## Information
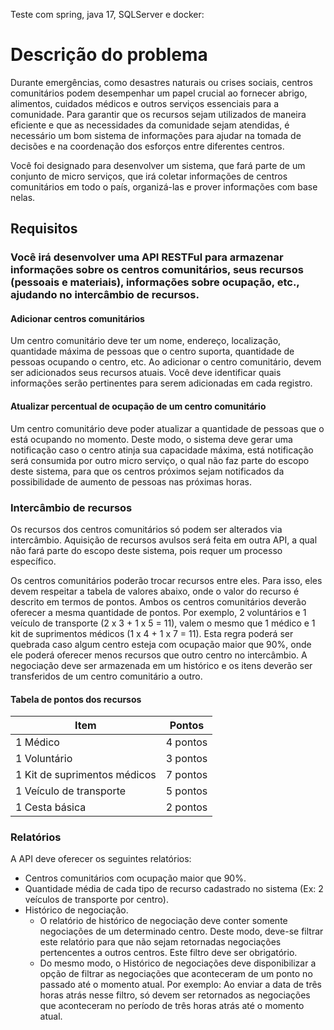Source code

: Teste com spring, java 17, SQLServer e docker:

# Descrição do problema

Durante emergências, como desastres naturais ou crises sociais, centros comunitários podem desempenhar um papel crucial ao fornecer abrigo, alimentos, cuidados médicos e outros serviços essenciais para a comunidade. Para garantir que os recursos sejam utilizados de maneira eficiente e que as necessidades da comunidade sejam atendidas, é necessário um bom sistema de informações para ajudar na tomada de decisões e na coordenação dos esforços entre diferentes centros.

Você foi designado para desenvolver um sistema, que fará parte de um conjunto de micro serviços, que irá coletar informações de centros comunitários em todo o país, organizá-las e prover informações com base nelas.

## Requisitos

### Você irá desenvolver uma API RESTFul para armazenar informações sobre os centros comunitários, seus recursos (pessoais e materiais), informações sobre ocupação, etc., ajudando no intercâmbio de recursos.

#### Adicionar centros comunitários

Um centro comunitário deve ter um nome, endereço, localização, quantidade máxima de pessoas que o centro suporta, quantidade de pessoas ocupando o centro, etc. Ao adicionar o centro comunitário, devem ser adicionados seus recursos atuais. Você deve identificar quais informações serão pertinentes para serem adicionadas em cada registro.

#### Atualizar percentual de ocupação de um centro comunitário

Um centro comunitário deve poder atualizar a quantidade de pessoas que o está ocupando no momento. Deste modo, o sistema deve gerar uma notificação caso o centro atinja sua capacidade máxima, está notificação será consumida por outro micro serviço, o qual não faz parte do escopo deste sistema, para que os centros próximos sejam notificados da possibilidade de aumento de pessoas nas próximas horas.

### Intercâmbio de recursos

Os recursos dos centros comunitários só podem ser alterados via intercâmbio. Aquisição de recursos avulsos será feita em outra API, a qual não fará parte do escopo deste sistema, pois requer um processo específico.

Os centros comunitários poderão trocar recursos entre eles. Para isso, eles devem respeitar a tabela de valores abaixo, onde o valor do recurso é descrito em termos de pontos. Ambos os centros comunitários deverão oferecer a mesma quantidade de pontos. Por exemplo, 2 voluntários e 1 veículo de transporte (2 x 3 + 1 x 5 = 11), valem o mesmo que 1 médico e 1 kit de suprimentos médicos (1 x 4 + 1 x 7 = 11). Esta regra poderá ser quebrada caso algum centro esteja com ocupação maior que 90%, onde ele poderá oferecer menos recursos que outro centro no intercâmbio. A negociação deve ser armazenada em um histórico e os itens deverão ser transferidos de um centro comunitário a outro.

#### Tabela de pontos dos recursos

| Item | Pontos |
| ---------------------------- | -------- |
| 1 Médico | 4 pontos |
| 1 Voluntário | 3 pontos |
| 1 Kit de suprimentos médicos | 7 pontos |
| 1 Veículo de transporte | 5 pontos |
| 1 Cesta básica | 2 pontos |

### Relatórios

A API deve oferecer os seguintes relatórios:

- Centros comunitários com ocupação maior que 90%.
- Quantidade média de cada tipo de recurso cadastrado no sistema (Ex: 2 veículos de transporte por centro).
- Histórico de negociação.
  - O relatório de histórico de negociação deve conter somente negociações de um determinado centro. Deste modo, deve-se filtrar este relatório para que não sejam retornadas negociações pertencentes a outros centros. Este filtro deve ser obrigatório.
  - Do mesmo modo, o Histórico de negociações deve disponibilizar a opção de filtrar as negociações que aconteceram de um ponto no passado até o momento atual. Por exemplo: Ao enviar a data de três horas atrás nesse filtro, só devem ser retornados as negociações que aconteceram no período de três horas atrás até o momento atual.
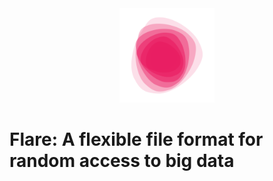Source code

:<div align=center>
  <img src='./images/flare.svg' width=30%>
</div>

# Flare: A flexible file format for random access to big data


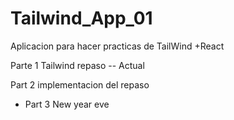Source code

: # Tailwind_App_01
Aplicacion para hacer practicas de TailWind +React

Parte 1 
Tailwind repaso -- Actual

Part 2
implementacion del repaso


- Part 3 
New year eve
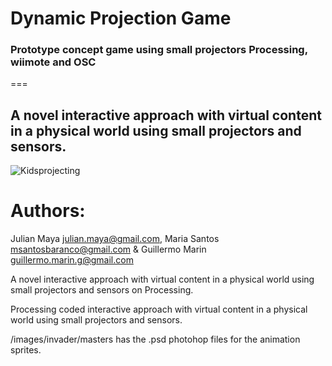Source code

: # Dynamic Projection Game
### Prototype concept game using small projectors Processing, wiimote and OSC
===
## A novel interactive approach with virtual content in a physical world using small projectors and sensors. 
![Kidsprojecting](https://github.com/mayait/Dynamic-Projection-Game-Processing/blob/master/images/readme/childs_projecting.png)


Authors:
===
Julian Maya julian.maya@gmail.com, Maria Santos msantosbaranco@gmail.com & Guillermo Marin guillermo.marin.g@gmail.com


A novel interactive approach with virtual content in a physical world using small projectors and sensors on Processing.

Processing coded interactive approach with virtual content in a physical world using small projectors and sensors. 




/images/invader/masters
has the .psd photohop files for the animation sprites.
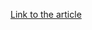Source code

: [Link to the article](https://www.bleepingcomputer.com/news/security/malicious-ads-push-lumma-infostealer-via-fake-captcha-pages/)

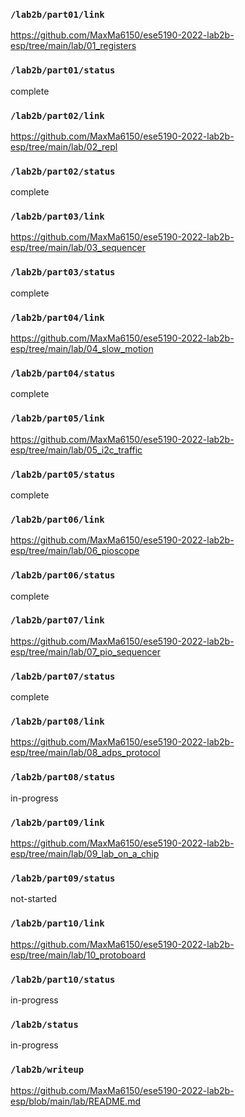 ### `/lab2b/part01/link`
https://github.com/MaxMa6150/ese5190-2022-lab2b-esp/tree/main/lab/01_registers
### `/lab2b/part01/status`
complete
### `/lab2b/part02/link`
https://github.com/MaxMa6150/ese5190-2022-lab2b-esp/tree/main/lab/02_repl
### `/lab2b/part02/status`
complete
### `/lab2b/part03/link`
https://github.com/MaxMa6150/ese5190-2022-lab2b-esp/tree/main/lab/03_sequencer
### `/lab2b/part03/status`
complete
### `/lab2b/part04/link`
https://github.com/MaxMa6150/ese5190-2022-lab2b-esp/tree/main/lab/04_slow_motion
### `/lab2b/part04/status`
complete
### `/lab2b/part05/link`
https://github.com/MaxMa6150/ese5190-2022-lab2b-esp/tree/main/lab/05_i2c_traffic
### `/lab2b/part05/status`
complete
### `/lab2b/part06/link`
https://github.com/MaxMa6150/ese5190-2022-lab2b-esp/tree/main/lab/06_pioscope
### `/lab2b/part06/status`
complete
### `/lab2b/part07/link`
https://github.com/MaxMa6150/ese5190-2022-lab2b-esp/tree/main/lab/07_pio_sequencer
### `/lab2b/part07/status`
complete
### `/lab2b/part08/link`
https://github.com/MaxMa6150/ese5190-2022-lab2b-esp/tree/main/lab/08_adps_protocol
### `/lab2b/part08/status`
in-progress
### `/lab2b/part09/link`
https://github.com/MaxMa6150/ese5190-2022-lab2b-esp/tree/main/lab/09_lab_on_a_chip
### `/lab2b/part09/status`
not-started
### `/lab2b/part10/link`
https://github.com/MaxMa6150/ese5190-2022-lab2b-esp/tree/main/lab/10_protoboard
### `/lab2b/part10/status`
in-progress
### `/lab2b/status`
in-progress
### `/lab2b/writeup`
https://github.com/MaxMa6150/ese5190-2022-lab2b-esp/blob/main/lab/README.md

## The problem
Where a line in the listing above contains "status", copy that line.

## Answer space
### `/lab2b/part01/status`
### `/lab2b/part02/status`
### `/lab2b/part03/status`
### `/lab2b/part04/status`
### `/lab2b/part05/status`
### `/lab2b/part06/status`
### `/lab2b/part07/status`
### `/lab2b/part08/status`
### `/lab2b/part09/status`
### `/lab2b/part10/status`
### `/lab2b/status`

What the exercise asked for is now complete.